Brief Introduction to This Course

3 Modules

  1. Clustering - 4 Lectures
    • Representative-based
    • Density-based
    • Hierarchical and Subspace
    • Outlier Detection
  2. Graph Mining - 5 Lectures
    • Spectral Theory and Clustering
    • Community Detection
    • Link Analysis
    • Similarities and Graph Embeddings
    • Graph Convolutional Networks
  3. Pattern Mining - 3 Lectures
    • Frequent Subgraph Mining
    • Frequent Items and Association Rules
    • Sequence Mining
    • Similarities and Stream Mining

Three hand-ins (⚠️Graded 10% each) for each topic.

Oral exam 70%

  • A number of topics covering the 3 modules
  • 20 min in total
    • 10 min presentation
    • 8 min questions
    • 2 min grading

Introduction to Data Mining

Why data mining?

Data explosion problem. Desideratum: Useful knowledge!

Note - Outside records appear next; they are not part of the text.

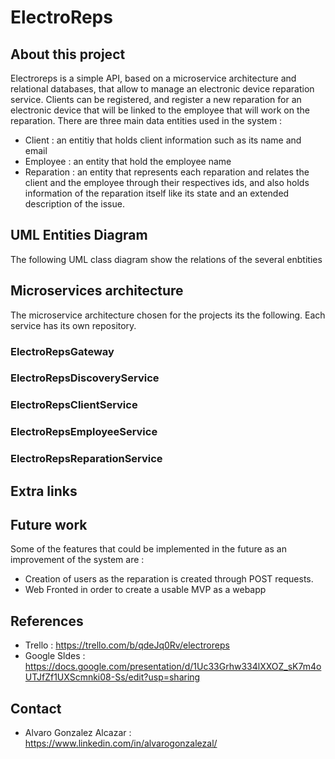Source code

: # ElectroReps
## About this project
Electroreps is a simple API, based on a microservice architecture and relational databases, that allow to manage an electronic device reparation service.
Clients can be registered, and register a new reparation for an electronic device that will be linked to the employee that will work on the reparation.
There are three main data entities used in the system :
  - Client : an entitiy that holds client information such as its name and email
  - Employee : an entity that hold the employee name
  - Reparation : an entity that represents each reparation and relates the client and the employee through their respectives ids, and also holds information of the reparation itself like its state and an extended description of the issue.
## UML Entities Diagram
The following UML class diagram show the relations of the several enbtities
## Microservices architecture
The microservice architecture chosen for the projects its the following. Each service has its own repository.
### ElectroRepsGateway
### ElectroRepsDiscoveryService
### ElectroRepsClientService
### ElectroRepsEmployeeService
### ElectroRepsReparationService
## Extra links
## Future work
Some of the features that could be implemented in the future as an improvement of the system are :
- Creation of users as the reparation is created through POST requests.
- Web Fronted in order to create a usable MVP as a webapp
## References
- Trello : https://trello.com/b/qdeJq0Rv/electroreps
- Google Sldes : https://docs.google.com/presentation/d/1Uc33Grhw334lXXOZ_sK7m4oUTJfZf1UXScmnki08-Ss/edit?usp=sharing
## Contact
- Alvaro Gonzalez Alcazar : https://www.linkedin.com/in/alvarogonzalezal/
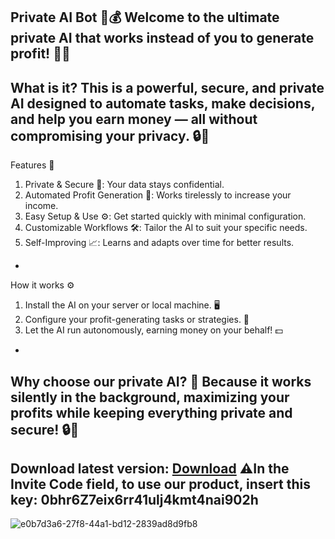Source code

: Private AI Bot 🤖💰
Welcome to the ultimate private AI that works instead of you to generate profit! 🚀✨
-
What is it?
This is a powerful, secure, and private AI designed to automate tasks, make decisions, and help you earn money — all without compromising your privacy. 🔒🧠
-
Features 🌟
1. Private & Secure 🔐: Your data stays confidential.
2. Automated Profit Generation 💸: Works tirelessly to increase your income.
3. Easy Setup & Use ⚙️: Get started quickly with minimal configuration.
4. Customizable Workflows 🛠️: Tailor the AI to suit your specific needs.
5. Self-Improving 📈: Learns and adapts over time for better results.
-
How it works ⚙️
1. Install the AI on your server or local machine. 🖥️
2. Configure your profit-generating tasks or strategies. 📝
3. Let the AI run autonomously, earning money on your behalf! 💵
-
Why choose our private AI? 🤔
Because it works silently in the background, maximizing your profits while keeping everything private and secure! 🔒💼
-
Download latest version: [Download](https://github.com/Tradercryptobest/Ai-trader-crypto-bot/releases/download/Download/AiTrader.1.0.0.exe) ⚠️In the Invite Code field, to use our product, insert this key: 0bhr6Z7eix6rr41ulj4kmt4nai902h
-
![e0b7d3a6-27f8-44a1-bd12-2839ad8d9fb8](https://github.com/user-attachments/assets/2bb5efcd-db3e-4aa8-b830-139460bb8114)
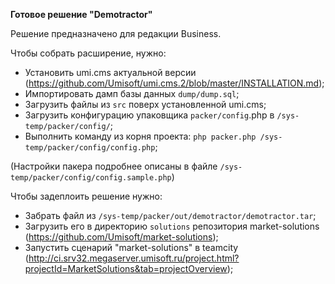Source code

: **Готовое решение "Demotractor"**

Решение предназначено для редакции Business.

Чтобы собрать расширение, нужно:

 * Установить umi.cms актуальной версии (https://github.com/Umisoft/umi.cms.2/blob/master/INSTALLATION.md);
 * Импортировать дамп базы данных `dump/dump.sql`;
 * Загрузить файлы из `src` поверх установленной umi.cms;
 * Загрузить конфигурацию упаковщика `packer/config`.php в `/sys-temp/packer/config/`;
 * Выполнить команду из корня проекта: `php packer.php /sys-temp/packer/config/config.php`;

(Настройки пакера подробнее описаны в файле `/sys-temp/packer/config/config.sample.php`)

Чтобы задеплоить решение нужно:
 * Забрать файл из `/sys-temp/packer/out/demotractor/demotractor.tar`;
 * Загрузить его в директорию `solutions` репозитория market-solutions (https://github.com/Umisoft/market-solutions);
 * Запустить сценарий "market-solutions" в teamcity (http://ci.srv32.megaserver.umisoft.ru/project.html?projectId=MarketSolutions&tab=projectOverview);
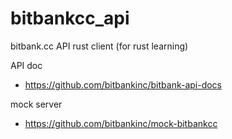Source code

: # bitbankcc_api

bitbank.cc API rust client (for rust learning)

API doc
- https://github.com/bitbankinc/bitbank-api-docs

mock server
- https://github.com/bitbankinc/mock-bitbankcc
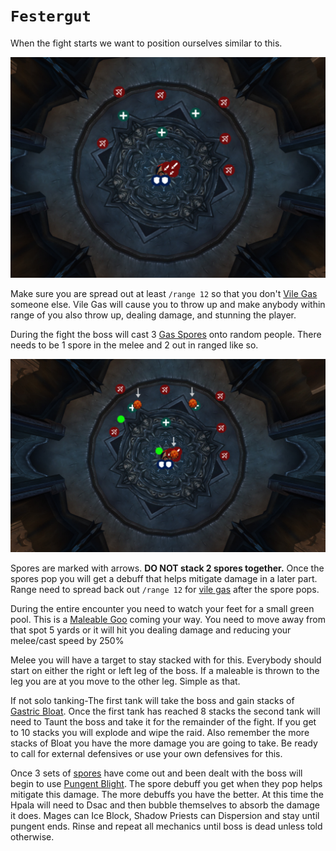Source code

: # `Festergut`

When the fight starts we want to position ourselves similar to this. 

![Starting position Festergut](../../img/festergut1.png)

Make sure you are spread out at least `/range 12` so that you 
don't [Vile Gas](https://www.wowhead.com/wotlk/spell=69240/vile-gas) someone else. 
Vile Gas will cause you to throw up and make anybody within range of you also throw up,
dealing damage, and stunning the player.

During the fight the boss will cast 3 [Gas Spores](https://www.wowhead.com/wotlk/spell=69279/gas-spore) onto random people. 
There needs to be 1 spore in the melee and 2 out in ranged like so. 

![Spore Positioning](../../img/festergut2.png)

Spores are marked with arrows. 
**DO NOT stack 2 spores together.** 
Once the spores pop you will get a debuff that helps mitigate damage in a 
later part. Range need to spread back out `/range 12` for [vile gas](https://www.wowhead.com/wotlk/spell=69240/vile-gas) after the 
spore pops. 

During the entire encounter you need to watch your feet for a small green pool. 
This is a [Maleable Goo](https://www.wowhead.com/wotlk/spell=72297/malleable-goo) coming your way. You need to move away from that spot 5 
yards or it will hit you dealing damage and reducing your melee/cast speed by 250%

Melee you will have a target to stay stacked with for this. 
Everybody should start on either the right or left leg of the boss. 
If a maleable is thrown to the leg you are at you move to the other leg. 
Simple as that. 

If not solo tanking-The first tank will take the boss and gain stacks of [Gastric
Bloat](https://www.wowhead.com/wotlk/spell=72219/gastric-bloat). Once the first tank has reached 8 stacks the second tank will need to
Taunt the boss and take it for the remainder of the fight. 
If you get to 10 stacks you will explode and wipe the raid. 
Also remember the more stacks of Bloat you have the more damage you are going
to take. Be ready to call for external defensives or use your own defensives 
for this.

Once 3 sets of [spores](https://www.wowhead.com/wotlk/spell=69279/gas-spore) have come out and been dealt with the boss will begin to
use [Pungent Blight](https://www.wowhead.com/wotlk/spell=69195/pungent-blight). The spore debuff you get when they pop helps mitigate this 
damage. The more debuffs you have the better. At this time the Hpala will need
to Dsac and then bubble themselves to absorb the damage it does. 
Mages can Ice Block, Shadow Priests can Dispersion and stay until pungent ends. 
Rinse and repeat all mechanics until boss is dead unless told otherwise.
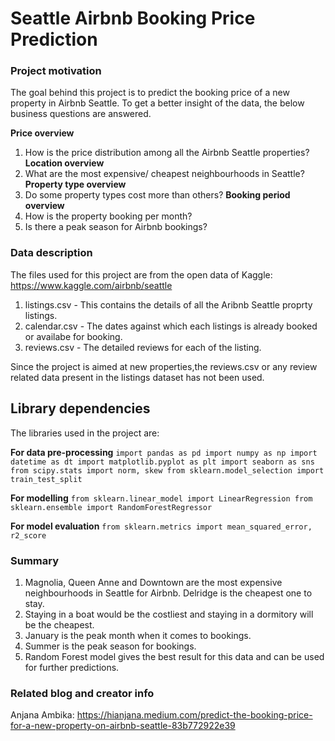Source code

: # Seattle Airbnb Booking Price Prediction

### Project motivation

The goal behind this project is to predict the booking price of a new property in Airbnb Seattle. 
To get a better insight of the data, the below business questions are answered.

**Price overview**
1. How is the price distribution among all the Airbnb Seattle properties?
**Location overview**
1. What are the most expensive/ cheapest neighbourhoods in Seattle?
**Property type overview**
1. Do some property types cost more than others?
**Booking period overview**
1. How is the property booking per month?
2. Is there a peak season for Airbnb bookings?

### Data description

The files used for this project are from the open data of Kaggle: https://www.kaggle.com/airbnb/seattle

1) listings.csv - This contains the details of all the Aribnb Seattle proprty listings.
2) calendar.csv - The dates against which each listings is already booked or availabe for booking.
3) reviews.csv - The detailed reviews for each of the listing.

Since the project is aimed at new properties,the reviews.csv or any review related data present in the listings dataset has not been used. 

## Library dependencies
The libraries used in the project are:

**For data pre-processing**
``
import pandas as pd
import numpy as np
import datetime as dt
import matplotlib.pyplot as plt
import seaborn as sns
from scipy.stats import norm, skew
from sklearn.model_selection import train_test_split
``

**For modelling**
``
from sklearn.linear_model import LinearRegression
from sklearn.ensemble import RandomForestRegressor
``

**For model evaluation**
``
from sklearn.metrics import mean_squared_error, r2_score
``


### Summary
1. Magnolia, Queen Anne and Downtown are the most expensive neighbourhoods in Seattle for Airbnb. Delridge is the cheapest one to stay.
2. Staying in a boat would be the costliest and staying in a dormitory will be the cheapest.
3. January is the peak month when it comes to bookings.
4. Summer is the peak season for bookings.
5. Random Forest model gives the best result for this data and can be used for further predictions.

### Related blog and creator info

Anjana Ambika: https://hianjana.medium.com/predict-the-booking-price-for-a-new-property-on-airbnb-seattle-83b772922e39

Solution: Data mining and data warehousing, i.e., extraction of interesting knowledge from data in large databases.

Definition of Data Mining

  • Given lots of data
  • Discover patterns and models that are:
    • Valid: hold on new data with some certainty
    • Useful: should be possible to act on the item
    • Unexpected: non-obvious to the system
    • Understandable: humans should be able to interpret the pattern

What’s not data mining?

  • deductive query processing
  • expert system or small ML/statistical programs

To extract the knowledge data needs to be:

  1. stored - systems
  2. managed - databases and data management
  3. analyzed - this class

✅ Data Mining ≈ Big Data ≈ Predictive Analytics ≈ Data Science

Applications

Database Analysis and Decision Support

Market analysis and management

Risk analysis and management

Fraud detection and management

Other Applications

Text mining and web analysis

Intelligent query answering

The KDD (knowledge discovery in databases) process:

  1. Data cleaning/integration in databases/info repositories
  2. Selections/projections/transformations in data warehouse
  3. task relevant data fed into data mining methods, gains patterns
  4. Pattens after visualization and evaluation, gains knowledge.

Basic Data Mining Tasks

Clustering

Association Rules (Frequent Pattern Mining)

Outlier Detection

Other methods

  • Concept Characterization and Discrimination
  • Sequential Patterns
  • Trends and Analysis of Changes
  • Methods for special data types e.g. Spatial data mining, web mining

Clustering

❗Class labels are unknown.

Task: Group objects into sub-groups (clusters)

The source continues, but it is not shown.